(Dataset entries)
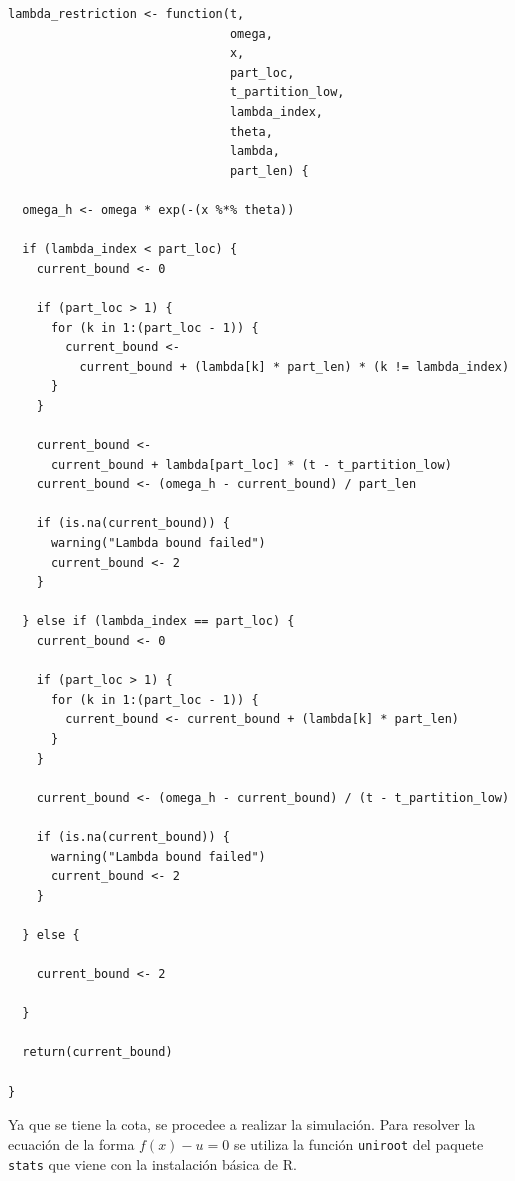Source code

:\documentclass[11pt,a4paper]{article}
\begin{document}
\begin{lstlisting}
lambda_restriction <- function(t,
                               omega,
                               x,
                               part_loc,
                               t_partition_low,
                               lambda_index,
                               theta,
                               lambda,
                               part_len) {

  omega_h <- omega * exp(-(x %*% theta))

  if (lambda_index < part_loc) {
    current_bound <- 0

    if (part_loc > 1) {
      for (k in 1:(part_loc - 1)) {
        current_bound <-
          current_bound + (lambda[k] * part_len) * (k != lambda_index)
      }
    }

    current_bound <-
      current_bound + lambda[part_loc] * (t - t_partition_low)
    current_bound <- (omega_h - current_bound) / part_len

    if (is.na(current_bound)) {
      warning("Lambda bound failed")
      current_bound <- 2
    }

  } else if (lambda_index == part_loc) {
    current_bound <- 0

    if (part_loc > 1) {
      for (k in 1:(part_loc - 1)) {
        current_bound <- current_bound + (lambda[k] * part_len)
      }
    }

    current_bound <- (omega_h - current_bound) / (t - t_partition_low)

    if (is.na(current_bound)) {
      warning("Lambda bound failed")
      current_bound <- 2
    }

  } else {

    current_bound <- 2

  }

  return(current_bound)

}
\end{lstlisting}\leavevmode\newline

Ya que se tiene la cota, se procedee a realizar la simulación. Para resolver la ecuación de la forma $f(x) - u = 0$ se utiliza la función \texttt{uniroot} del paquete \texttt{stats} que viene con la instalación básica de R.\\
\end{document}
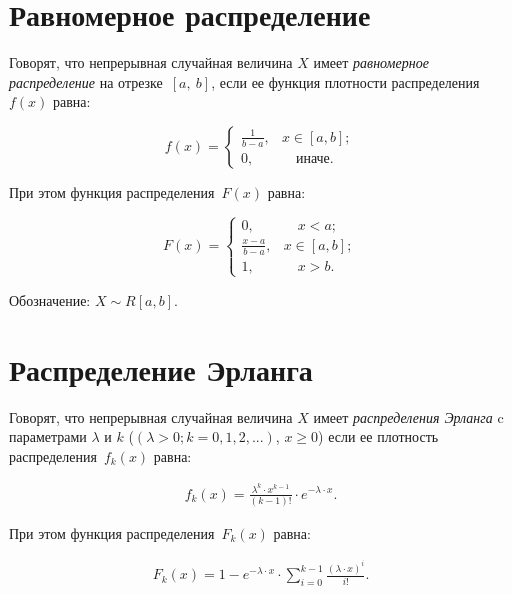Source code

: 
\chapter{Равномерное распределение}

Говорят, что непрерывная случайная величина $X$ имеет \textit{равномерное распределение} на отрезке~$[a,~b]$, если ее функция плотности распределения~$f(x)$ равна:

\begin{equation}
	f(x) =
	\begin{cases}
		\displaystyle\frac{1}{b - a}, & x \in [a, b];\\
		0,  & \quad \text{иначе}.
	\end{cases}
\end{equation}

При этом функция распределения~$F(x)$ равна:

\begin{equation}
	F(x) =
	\begin{cases}
		0,  & \quad x < a;\\
		\displaystyle\frac{x - a}{b - a}, & x \in [a, b];\\
		1,  & \quad x > b.
	\end{cases}
\end{equation}

Обозначение: $X \sim R[a, b]$.

\chapter{Распределение Эрланга} %

Говорят, что непрерывная случайная величина $X$ имеет \textit{распределения Эрланга} c параметрами $\lambda$ и $k$ ($(\lambda > 0; k = 0, 1, 2, ...)$, $x \geqslant 0$) если ее плотность распределения~$f_k(x)$ равна:

\begin{equation}
	\begin{aligned}
		f_k(x) = \frac{\lambda^{k} \cdot x^{k-1}}{(k-1)!} \cdot e^{-\lambda \cdot x}.
	\end{aligned}
\end{equation}

При этом функция распределения~$F_k(x)$ равна:

\begin{equation}
	\begin{aligned}
		F_k(x) = 1 - e^{-\lambda \cdot x} \cdot \sum_{i = 0}^{k-1} \frac{(\lambda \cdot x)^i}{i!}.
	\end{aligned}
\end{equation}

WHAT YOU WILL DO:
Go through the data and count every line where the word "случайная" appears. Give only that count.

RESULT OF THE EXERCISE:
2